John Alexander Stewart CIE MC (1882–1948) was a classical scholar, colonial public servant, and professor of Burmese.

Stewart was born in Strichen, Aberdeenshire, Scotland, and educated at the University of Aberdeen where he graduated with first-class honours in classics in 1903. He passed the Indian civil service examination in 1904 and went to Myanmar in 1905. He worked for five years in the Settlement (Land Revenue) Department where he met J S Furnivall. During the First World War, and the Anglo-Afghan War, Stewart served for 4 1/2 years with the Burma Sappers and Miners in Mesopotamia (where he was awarded the Military Cross) and Persia. He returned to Myanmar and was Commissioner of the Magwe Division in the 1930s. With C W. Dunn he compiled the first Burmese-English dictionary, published under the auspices of the University of Rangoon, in five volumes, the first volume published in 1940, but the project remained incomplete at the time of his death.

He became Professor of Burmese in the University of London and helped found the Department of Southeast Asian Studies at the School of Oriental and African Studies which publishes the SOAS Bulletin of Burma Research.
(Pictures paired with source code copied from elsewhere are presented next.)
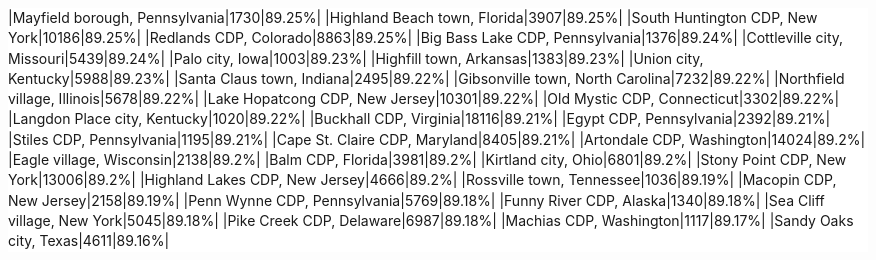 |Mayfield borough, Pennsylvania|1730|89.25%|
|Highland Beach town, Florida|3907|89.25%|
|South Huntington CDP, New York|10186|89.25%|
|Redlands CDP, Colorado|8863|89.25%|
|Big Bass Lake CDP, Pennsylvania|1376|89.24%|
|Cottleville city, Missouri|5439|89.24%|
|Palo city, Iowa|1003|89.23%|
|Highfill town, Arkansas|1383|89.23%|
|Union city, Kentucky|5988|89.23%|
|Santa Claus town, Indiana|2495|89.22%|
|Gibsonville town, North Carolina|7232|89.22%|
|Northfield village, Illinois|5678|89.22%|
|Lake Hopatcong CDP, New Jersey|10301|89.22%|
|Old Mystic CDP, Connecticut|3302|89.22%|
|Langdon Place city, Kentucky|1020|89.22%|
|Buckhall CDP, Virginia|18116|89.21%|
|Egypt CDP, Pennsylvania|2392|89.21%|
|Stiles CDP, Pennsylvania|1195|89.21%|
|Cape St. Claire CDP, Maryland|8405|89.21%|
|Artondale CDP, Washington|14024|89.2%|
|Eagle village, Wisconsin|2138|89.2%|
|Balm CDP, Florida|3981|89.2%|
|Kirtland city, Ohio|6801|89.2%|
|Stony Point CDP, New York|13006|89.2%|
|Highland Lakes CDP, New Jersey|4666|89.2%|
|Rossville town, Tennessee|1036|89.19%|
|Macopin CDP, New Jersey|2158|89.19%|
|Penn Wynne CDP, Pennsylvania|5769|89.18%|
|Funny River CDP, Alaska|1340|89.18%|
|Sea Cliff village, New York|5045|89.18%|
|Pike Creek CDP, Delaware|6987|89.18%|
|Machias CDP, Washington|1117|89.17%|
|Sandy Oaks city, Texas|4611|89.16%|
Academic Career at the University of London:

- Lecturer in Burmese 1933–35;
- Part-time Lecturer in Burmese 1935–36;
- Senior Lecturer in Burmese 1936–37;
- Reader in Burmese, Acting Head (1937–38) then Head of the Department of India, Burma and Ceylon 1937–46;
- Professor of Burmese and Head of the Department of South East Asia and the Islands 1946–48.

==See also==
- Adoniram Judson, another first compiler (with E.A. Steven) of a Burmese-English dictionary.